* TASK *
Give the lines of the material verbatim, from the first line to the line with "##### 时间复杂度", including both.

* DATASET RECORDS *
■ ■ ■ ■
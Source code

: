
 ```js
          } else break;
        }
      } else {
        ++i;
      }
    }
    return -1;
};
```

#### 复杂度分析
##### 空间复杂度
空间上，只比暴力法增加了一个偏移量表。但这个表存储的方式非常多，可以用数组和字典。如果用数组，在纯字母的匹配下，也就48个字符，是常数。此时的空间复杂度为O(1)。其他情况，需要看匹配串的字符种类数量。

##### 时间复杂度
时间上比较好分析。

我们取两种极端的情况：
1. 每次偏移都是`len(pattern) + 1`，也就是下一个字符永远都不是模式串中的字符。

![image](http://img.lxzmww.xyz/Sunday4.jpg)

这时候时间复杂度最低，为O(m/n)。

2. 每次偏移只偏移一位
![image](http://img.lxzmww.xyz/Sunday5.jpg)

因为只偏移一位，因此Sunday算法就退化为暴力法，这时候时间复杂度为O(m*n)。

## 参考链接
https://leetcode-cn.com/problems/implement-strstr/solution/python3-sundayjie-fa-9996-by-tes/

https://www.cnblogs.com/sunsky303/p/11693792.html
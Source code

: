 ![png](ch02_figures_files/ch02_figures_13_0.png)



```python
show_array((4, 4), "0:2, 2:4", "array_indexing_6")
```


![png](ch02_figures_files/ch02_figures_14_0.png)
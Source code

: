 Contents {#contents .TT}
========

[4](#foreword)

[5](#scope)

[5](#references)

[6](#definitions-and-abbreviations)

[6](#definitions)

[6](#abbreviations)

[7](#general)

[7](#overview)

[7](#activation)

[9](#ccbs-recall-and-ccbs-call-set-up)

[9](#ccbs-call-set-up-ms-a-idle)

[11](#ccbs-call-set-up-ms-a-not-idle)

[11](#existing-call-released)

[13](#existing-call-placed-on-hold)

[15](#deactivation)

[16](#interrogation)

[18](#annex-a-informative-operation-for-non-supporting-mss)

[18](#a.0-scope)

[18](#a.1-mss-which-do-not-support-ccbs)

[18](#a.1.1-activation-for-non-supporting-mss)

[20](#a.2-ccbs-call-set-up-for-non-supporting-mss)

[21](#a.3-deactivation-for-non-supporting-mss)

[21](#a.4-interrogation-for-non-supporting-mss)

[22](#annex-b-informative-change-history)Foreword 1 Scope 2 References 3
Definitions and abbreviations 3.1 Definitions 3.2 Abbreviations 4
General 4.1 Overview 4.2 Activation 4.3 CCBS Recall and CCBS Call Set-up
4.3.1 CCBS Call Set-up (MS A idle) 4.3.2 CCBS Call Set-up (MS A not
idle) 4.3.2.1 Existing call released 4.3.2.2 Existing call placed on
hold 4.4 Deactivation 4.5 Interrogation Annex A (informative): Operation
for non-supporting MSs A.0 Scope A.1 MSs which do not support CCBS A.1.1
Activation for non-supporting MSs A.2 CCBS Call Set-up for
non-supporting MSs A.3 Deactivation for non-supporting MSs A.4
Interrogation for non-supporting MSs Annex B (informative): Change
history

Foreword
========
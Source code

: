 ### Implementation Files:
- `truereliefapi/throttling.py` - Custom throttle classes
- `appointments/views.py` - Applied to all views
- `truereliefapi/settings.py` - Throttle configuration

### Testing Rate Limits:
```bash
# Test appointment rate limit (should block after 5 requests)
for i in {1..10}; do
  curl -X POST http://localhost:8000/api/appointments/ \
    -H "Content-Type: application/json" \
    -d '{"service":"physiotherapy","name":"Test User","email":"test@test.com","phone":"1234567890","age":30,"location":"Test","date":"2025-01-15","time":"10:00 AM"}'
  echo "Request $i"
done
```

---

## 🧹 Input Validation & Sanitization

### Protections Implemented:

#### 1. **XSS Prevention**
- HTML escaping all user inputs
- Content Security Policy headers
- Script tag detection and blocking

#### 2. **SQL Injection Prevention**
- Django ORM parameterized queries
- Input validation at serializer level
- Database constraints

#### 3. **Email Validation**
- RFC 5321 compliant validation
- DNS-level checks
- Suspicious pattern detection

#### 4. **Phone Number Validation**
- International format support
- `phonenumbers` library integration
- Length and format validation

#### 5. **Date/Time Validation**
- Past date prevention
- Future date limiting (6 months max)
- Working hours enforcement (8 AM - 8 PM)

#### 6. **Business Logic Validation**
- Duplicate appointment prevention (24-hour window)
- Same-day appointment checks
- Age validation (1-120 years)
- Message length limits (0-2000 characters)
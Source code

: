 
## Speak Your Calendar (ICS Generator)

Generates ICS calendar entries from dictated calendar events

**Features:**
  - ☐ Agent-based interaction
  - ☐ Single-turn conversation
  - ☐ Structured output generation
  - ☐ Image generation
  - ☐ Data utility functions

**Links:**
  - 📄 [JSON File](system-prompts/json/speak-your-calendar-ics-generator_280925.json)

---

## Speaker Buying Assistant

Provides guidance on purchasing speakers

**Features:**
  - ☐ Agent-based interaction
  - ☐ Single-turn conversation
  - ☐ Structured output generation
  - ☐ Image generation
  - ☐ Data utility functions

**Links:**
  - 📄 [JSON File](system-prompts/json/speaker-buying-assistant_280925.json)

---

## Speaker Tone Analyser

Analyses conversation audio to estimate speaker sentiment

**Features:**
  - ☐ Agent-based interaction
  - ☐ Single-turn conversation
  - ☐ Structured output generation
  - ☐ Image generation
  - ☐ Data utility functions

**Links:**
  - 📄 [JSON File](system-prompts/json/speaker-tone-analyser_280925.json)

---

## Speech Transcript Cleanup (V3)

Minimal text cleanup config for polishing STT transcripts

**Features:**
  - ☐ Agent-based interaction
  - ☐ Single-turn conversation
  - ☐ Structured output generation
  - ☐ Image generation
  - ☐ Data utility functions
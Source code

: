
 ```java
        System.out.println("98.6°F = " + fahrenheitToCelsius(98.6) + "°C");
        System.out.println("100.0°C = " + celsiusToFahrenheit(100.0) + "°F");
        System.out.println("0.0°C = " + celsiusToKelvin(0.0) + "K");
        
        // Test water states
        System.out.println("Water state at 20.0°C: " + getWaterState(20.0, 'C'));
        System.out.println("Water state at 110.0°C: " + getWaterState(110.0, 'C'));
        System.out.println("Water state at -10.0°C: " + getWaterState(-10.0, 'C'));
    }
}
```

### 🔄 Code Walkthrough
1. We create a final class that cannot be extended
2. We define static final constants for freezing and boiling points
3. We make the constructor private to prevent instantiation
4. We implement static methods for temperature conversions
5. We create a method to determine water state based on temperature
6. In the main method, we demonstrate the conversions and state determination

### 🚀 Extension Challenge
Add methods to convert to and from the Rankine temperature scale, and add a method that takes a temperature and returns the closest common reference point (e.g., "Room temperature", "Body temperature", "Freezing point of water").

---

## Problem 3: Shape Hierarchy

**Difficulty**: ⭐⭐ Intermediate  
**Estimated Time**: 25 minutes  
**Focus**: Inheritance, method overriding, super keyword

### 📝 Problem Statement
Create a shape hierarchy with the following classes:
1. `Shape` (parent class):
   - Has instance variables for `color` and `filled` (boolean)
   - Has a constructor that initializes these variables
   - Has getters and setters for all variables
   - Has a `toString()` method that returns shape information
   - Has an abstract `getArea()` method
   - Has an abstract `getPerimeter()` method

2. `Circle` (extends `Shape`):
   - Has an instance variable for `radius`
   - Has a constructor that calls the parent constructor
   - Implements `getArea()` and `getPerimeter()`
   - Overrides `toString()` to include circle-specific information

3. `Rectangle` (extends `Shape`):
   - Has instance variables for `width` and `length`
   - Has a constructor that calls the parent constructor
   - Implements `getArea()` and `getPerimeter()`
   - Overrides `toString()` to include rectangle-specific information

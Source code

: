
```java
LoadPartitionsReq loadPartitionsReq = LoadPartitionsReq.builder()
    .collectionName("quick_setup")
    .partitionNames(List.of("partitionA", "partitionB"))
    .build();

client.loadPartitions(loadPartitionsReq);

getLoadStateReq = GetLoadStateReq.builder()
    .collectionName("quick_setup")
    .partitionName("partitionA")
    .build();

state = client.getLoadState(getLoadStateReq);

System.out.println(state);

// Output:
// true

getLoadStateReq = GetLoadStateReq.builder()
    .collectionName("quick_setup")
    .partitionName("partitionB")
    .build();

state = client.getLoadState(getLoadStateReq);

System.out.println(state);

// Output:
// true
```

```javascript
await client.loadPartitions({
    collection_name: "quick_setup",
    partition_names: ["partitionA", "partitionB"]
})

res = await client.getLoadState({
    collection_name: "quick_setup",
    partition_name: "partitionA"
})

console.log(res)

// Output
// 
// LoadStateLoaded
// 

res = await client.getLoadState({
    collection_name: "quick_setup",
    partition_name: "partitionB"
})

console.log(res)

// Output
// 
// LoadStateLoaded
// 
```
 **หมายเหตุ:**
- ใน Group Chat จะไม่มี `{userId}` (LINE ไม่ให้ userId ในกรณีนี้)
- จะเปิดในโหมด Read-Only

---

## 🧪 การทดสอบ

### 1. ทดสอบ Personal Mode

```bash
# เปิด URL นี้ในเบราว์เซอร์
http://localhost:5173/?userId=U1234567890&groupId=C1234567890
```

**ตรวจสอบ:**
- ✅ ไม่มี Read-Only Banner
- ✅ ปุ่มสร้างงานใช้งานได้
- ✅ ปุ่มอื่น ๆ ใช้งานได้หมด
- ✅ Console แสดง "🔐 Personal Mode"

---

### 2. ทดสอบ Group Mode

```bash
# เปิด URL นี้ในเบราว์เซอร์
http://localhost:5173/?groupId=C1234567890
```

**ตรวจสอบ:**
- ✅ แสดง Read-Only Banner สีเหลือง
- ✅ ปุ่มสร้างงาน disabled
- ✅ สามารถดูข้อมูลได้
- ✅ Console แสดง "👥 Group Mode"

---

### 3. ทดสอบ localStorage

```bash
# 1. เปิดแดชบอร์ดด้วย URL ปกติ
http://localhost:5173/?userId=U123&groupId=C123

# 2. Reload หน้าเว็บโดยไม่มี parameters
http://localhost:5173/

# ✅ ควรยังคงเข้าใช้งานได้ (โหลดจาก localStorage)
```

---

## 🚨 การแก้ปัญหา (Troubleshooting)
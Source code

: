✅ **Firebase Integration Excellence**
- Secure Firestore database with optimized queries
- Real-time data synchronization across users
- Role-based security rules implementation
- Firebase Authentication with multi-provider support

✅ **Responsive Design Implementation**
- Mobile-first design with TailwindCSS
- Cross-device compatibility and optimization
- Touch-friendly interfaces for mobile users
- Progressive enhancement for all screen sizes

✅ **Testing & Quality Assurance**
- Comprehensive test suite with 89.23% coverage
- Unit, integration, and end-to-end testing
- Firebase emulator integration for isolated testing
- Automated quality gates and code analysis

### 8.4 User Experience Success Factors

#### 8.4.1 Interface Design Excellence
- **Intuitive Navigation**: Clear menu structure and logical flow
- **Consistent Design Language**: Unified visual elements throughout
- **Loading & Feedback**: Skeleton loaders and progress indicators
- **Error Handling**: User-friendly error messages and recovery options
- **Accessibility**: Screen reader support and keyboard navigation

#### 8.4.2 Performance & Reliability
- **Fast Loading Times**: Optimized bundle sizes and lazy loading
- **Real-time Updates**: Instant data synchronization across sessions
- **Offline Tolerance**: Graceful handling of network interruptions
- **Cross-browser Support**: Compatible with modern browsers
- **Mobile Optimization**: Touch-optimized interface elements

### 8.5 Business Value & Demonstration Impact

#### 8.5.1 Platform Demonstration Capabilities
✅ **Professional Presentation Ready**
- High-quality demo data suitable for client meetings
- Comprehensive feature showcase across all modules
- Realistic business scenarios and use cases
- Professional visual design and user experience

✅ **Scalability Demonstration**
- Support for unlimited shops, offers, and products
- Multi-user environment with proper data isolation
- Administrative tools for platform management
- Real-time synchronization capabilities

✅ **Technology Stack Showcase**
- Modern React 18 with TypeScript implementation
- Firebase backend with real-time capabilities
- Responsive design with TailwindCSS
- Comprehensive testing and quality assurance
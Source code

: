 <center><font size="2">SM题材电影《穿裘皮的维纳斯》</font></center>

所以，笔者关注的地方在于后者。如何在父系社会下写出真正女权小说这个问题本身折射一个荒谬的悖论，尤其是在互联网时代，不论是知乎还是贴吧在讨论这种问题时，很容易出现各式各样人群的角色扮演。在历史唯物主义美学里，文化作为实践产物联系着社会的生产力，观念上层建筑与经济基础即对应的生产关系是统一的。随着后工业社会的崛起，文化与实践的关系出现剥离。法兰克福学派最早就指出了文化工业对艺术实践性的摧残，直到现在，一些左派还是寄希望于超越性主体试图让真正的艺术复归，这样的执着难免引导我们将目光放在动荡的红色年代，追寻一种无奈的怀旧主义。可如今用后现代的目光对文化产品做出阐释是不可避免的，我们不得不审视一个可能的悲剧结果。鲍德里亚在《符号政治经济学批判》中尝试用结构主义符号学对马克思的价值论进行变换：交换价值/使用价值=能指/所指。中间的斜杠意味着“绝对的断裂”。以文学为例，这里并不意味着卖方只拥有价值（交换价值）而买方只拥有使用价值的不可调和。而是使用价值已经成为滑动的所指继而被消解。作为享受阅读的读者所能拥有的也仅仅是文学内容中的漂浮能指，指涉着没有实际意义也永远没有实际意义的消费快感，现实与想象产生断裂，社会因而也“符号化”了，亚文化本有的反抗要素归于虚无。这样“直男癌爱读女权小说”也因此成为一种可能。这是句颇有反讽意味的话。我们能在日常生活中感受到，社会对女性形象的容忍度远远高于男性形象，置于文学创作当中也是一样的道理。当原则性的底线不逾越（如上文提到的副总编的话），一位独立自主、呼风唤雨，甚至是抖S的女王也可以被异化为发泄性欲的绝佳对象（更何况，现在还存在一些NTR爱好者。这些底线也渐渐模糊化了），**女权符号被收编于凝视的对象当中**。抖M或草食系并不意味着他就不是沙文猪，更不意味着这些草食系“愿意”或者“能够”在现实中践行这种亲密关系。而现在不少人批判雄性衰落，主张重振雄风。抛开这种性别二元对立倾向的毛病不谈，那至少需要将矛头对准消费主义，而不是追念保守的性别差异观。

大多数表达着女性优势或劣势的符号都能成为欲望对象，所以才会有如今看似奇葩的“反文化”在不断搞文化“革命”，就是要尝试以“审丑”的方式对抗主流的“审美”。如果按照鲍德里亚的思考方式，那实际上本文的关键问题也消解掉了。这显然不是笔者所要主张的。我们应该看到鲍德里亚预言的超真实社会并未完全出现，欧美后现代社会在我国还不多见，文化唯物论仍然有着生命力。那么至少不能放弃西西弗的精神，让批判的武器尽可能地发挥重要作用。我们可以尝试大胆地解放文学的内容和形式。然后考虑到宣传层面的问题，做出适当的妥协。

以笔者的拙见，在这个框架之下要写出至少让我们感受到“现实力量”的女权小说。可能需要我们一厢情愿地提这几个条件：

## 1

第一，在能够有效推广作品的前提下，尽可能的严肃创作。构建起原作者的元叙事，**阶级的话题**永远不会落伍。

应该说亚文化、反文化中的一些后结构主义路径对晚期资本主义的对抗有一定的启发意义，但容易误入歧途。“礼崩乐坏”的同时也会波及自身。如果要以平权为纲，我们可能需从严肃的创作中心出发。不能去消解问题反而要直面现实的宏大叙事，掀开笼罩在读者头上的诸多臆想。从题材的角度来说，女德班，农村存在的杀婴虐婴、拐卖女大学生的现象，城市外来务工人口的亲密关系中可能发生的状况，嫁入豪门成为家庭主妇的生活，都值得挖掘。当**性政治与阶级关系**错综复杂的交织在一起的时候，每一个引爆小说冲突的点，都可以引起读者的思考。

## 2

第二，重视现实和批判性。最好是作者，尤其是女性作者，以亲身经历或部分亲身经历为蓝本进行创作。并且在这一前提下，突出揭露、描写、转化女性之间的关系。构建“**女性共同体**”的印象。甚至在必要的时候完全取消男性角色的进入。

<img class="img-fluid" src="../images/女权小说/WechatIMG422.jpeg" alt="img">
■ ■ ■ ■
* ANSWER FOR THIS EXERCISE *
Source code

:
 ```js
          } else break;
        }
      } else {
        ++i;
      }
    }
    return -1;
};
```

#### 复杂度分析
##### 空间复杂度
空间上，只比暴力法增加了一个偏移量表。但这个表存储的方式非常多，可以用数组和字典。如果用数组，在纯字母的匹配下，也就48个字符，是常数。此时的空间复杂度为O(1)。其他情况，需要看匹配串的字符种类数量。

##### 时间复杂度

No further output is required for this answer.